Ma nuit de baise intense avec une lectrice de mes histoires lesbiennes

Salut les filles, je m’appelle Laure, 28 ans, et je viens de vivre un truc de ouf. J’écris des histoires érotiques sur un site, des trucs entre nanas, bien crus, avec des chattes qui dégoulinent et des langues qui fouillent partout. Et là, une lectrice m’écrit. Suzy, elle signe Suze, plus âgée, genre 50 balais, seule, excitée par mes textes. Elle me provoque : ‘T’es un mec ou quoi avec tout ce cul ?’ J’adore, je réponds direct, on papote, elle avoue se masturber en lisant, culotte au sol, doigts dans la fente.

Je descends dans le sud pour la voir. Train bondé, froid polaire, j’arrive, elle est là, petite, maigre, cheveux gris, pas du tout mon style habituel. Moi, blonde, un peu ronde, seins lourds, ventre doux qui descend sur ma chatte rasée sauf une touffe blonde. On monte en voiture, silence lourd, son parfum léger, mélange de savon et d’attente. Chez elle, maison cosy, cuisine chaude. Elle prépare salade-fromage, on boit du vin rouge, corsé, qui chauffe le bide.

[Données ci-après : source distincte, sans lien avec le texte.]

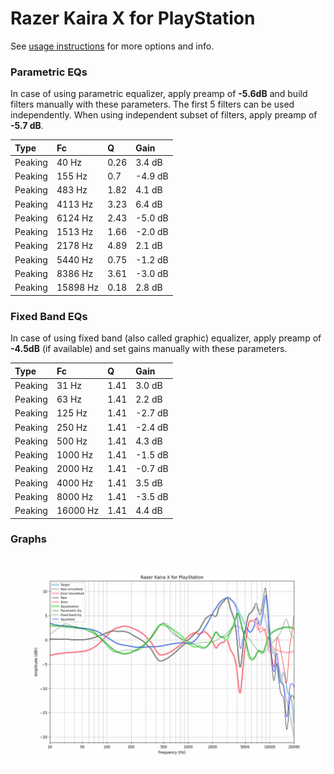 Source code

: # Razer Kaira X for PlayStation
See [usage instructions](https://github.com/jaakkopasanen/AutoEq#usage) for more options and info.

### Parametric EQs
In case of using parametric equalizer, apply preamp of **-5.6dB** and build filters manually
with these parameters. The first 5 filters can be used independently.
When using independent subset of filters, apply preamp of **-5.7 dB**.

| Type    | Fc       |    Q | Gain    |
|:--------|:---------|:-----|:--------|
| Peaking | 40 Hz    | 0.26 | 3.4 dB  |
| Peaking | 155 Hz   | 0.7  | -4.9 dB |
| Peaking | 483 Hz   | 1.82 | 4.1 dB  |
| Peaking | 4113 Hz  | 3.23 | 6.4 dB  |
| Peaking | 6124 Hz  | 2.43 | -5.0 dB |
| Peaking | 1513 Hz  | 1.66 | -2.0 dB |
| Peaking | 2178 Hz  | 4.89 | 2.1 dB  |
| Peaking | 5440 Hz  | 0.75 | -1.2 dB |
| Peaking | 8386 Hz  | 3.61 | -3.0 dB |
| Peaking | 15898 Hz | 0.18 | 2.8 dB  |

### Fixed Band EQs
In case of using fixed band (also called graphic) equalizer, apply preamp of **-4.5dB**
(if available) and set gains manually with these parameters.

| Type    | Fc       |    Q | Gain    |
|:--------|:---------|:-----|:--------|
| Peaking | 31 Hz    | 1.41 | 3.0 dB  |
| Peaking | 63 Hz    | 1.41 | 2.2 dB  |
| Peaking | 125 Hz   | 1.41 | -2.7 dB |
| Peaking | 250 Hz   | 1.41 | -2.4 dB |
| Peaking | 500 Hz   | 1.41 | 4.3 dB  |
| Peaking | 1000 Hz  | 1.41 | -1.5 dB |
| Peaking | 2000 Hz  | 1.41 | -0.7 dB |
| Peaking | 4000 Hz  | 1.41 | 3.5 dB  |
| Peaking | 8000 Hz  | 1.41 | -3.5 dB |
| Peaking | 16000 Hz | 1.41 | 4.4 dB  |

### Graphs
![](./Razer%20Kaira%20X%20for%20PlayStation.png) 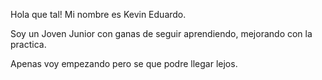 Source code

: Hola que tal! Mi nombre es Kevin Eduardo. 

Soy un Joven Junior con ganas de seguir aprendiendo, mejorando con la practica.

Apenas voy empezando pero se que podre llegar lejos.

Les mails qui ont allumé le feu

‘Pourquoi tu lis mes histoires ?’ je demande, en la fixant. ‘Parce que ça me fait mouiller, Laure. Tes mots, bruts, les seins, les cons… J’imagine ta langue sur moi.’ Sa voix tremble, joues roses. Je ris, ‘T’es jalouse des autres lectrices ?’ On parle livres, vie, son corps qu’elle déteste, maigre, plat. ‘Montre-moi ta biblio,’ je dis, et là, devant les étagères, je sens son regard sur mon cul moulé dans mon pantalon trop serré. Odeur de sa peau, un peu sucrée, qui monte.

Soirée qui s’étire, vin qui coule. ‘À la réalité !’ je trinque, et je lèche le vin sur sa main, goût acide-salé. Elle rougit, souffle court. ‘On dort ensemble ? Pas de trucs, juste sommeil.’ Mais en haut, escalier raide, son cul devant mes yeux. Chambre mansardée, lit immense, draps bleu nuit. Elle hésite, je vire pantalon et culotte, t-shirt moulant mes nichons durs. Je m’allonge, elle suit, corps frêle contre le mien.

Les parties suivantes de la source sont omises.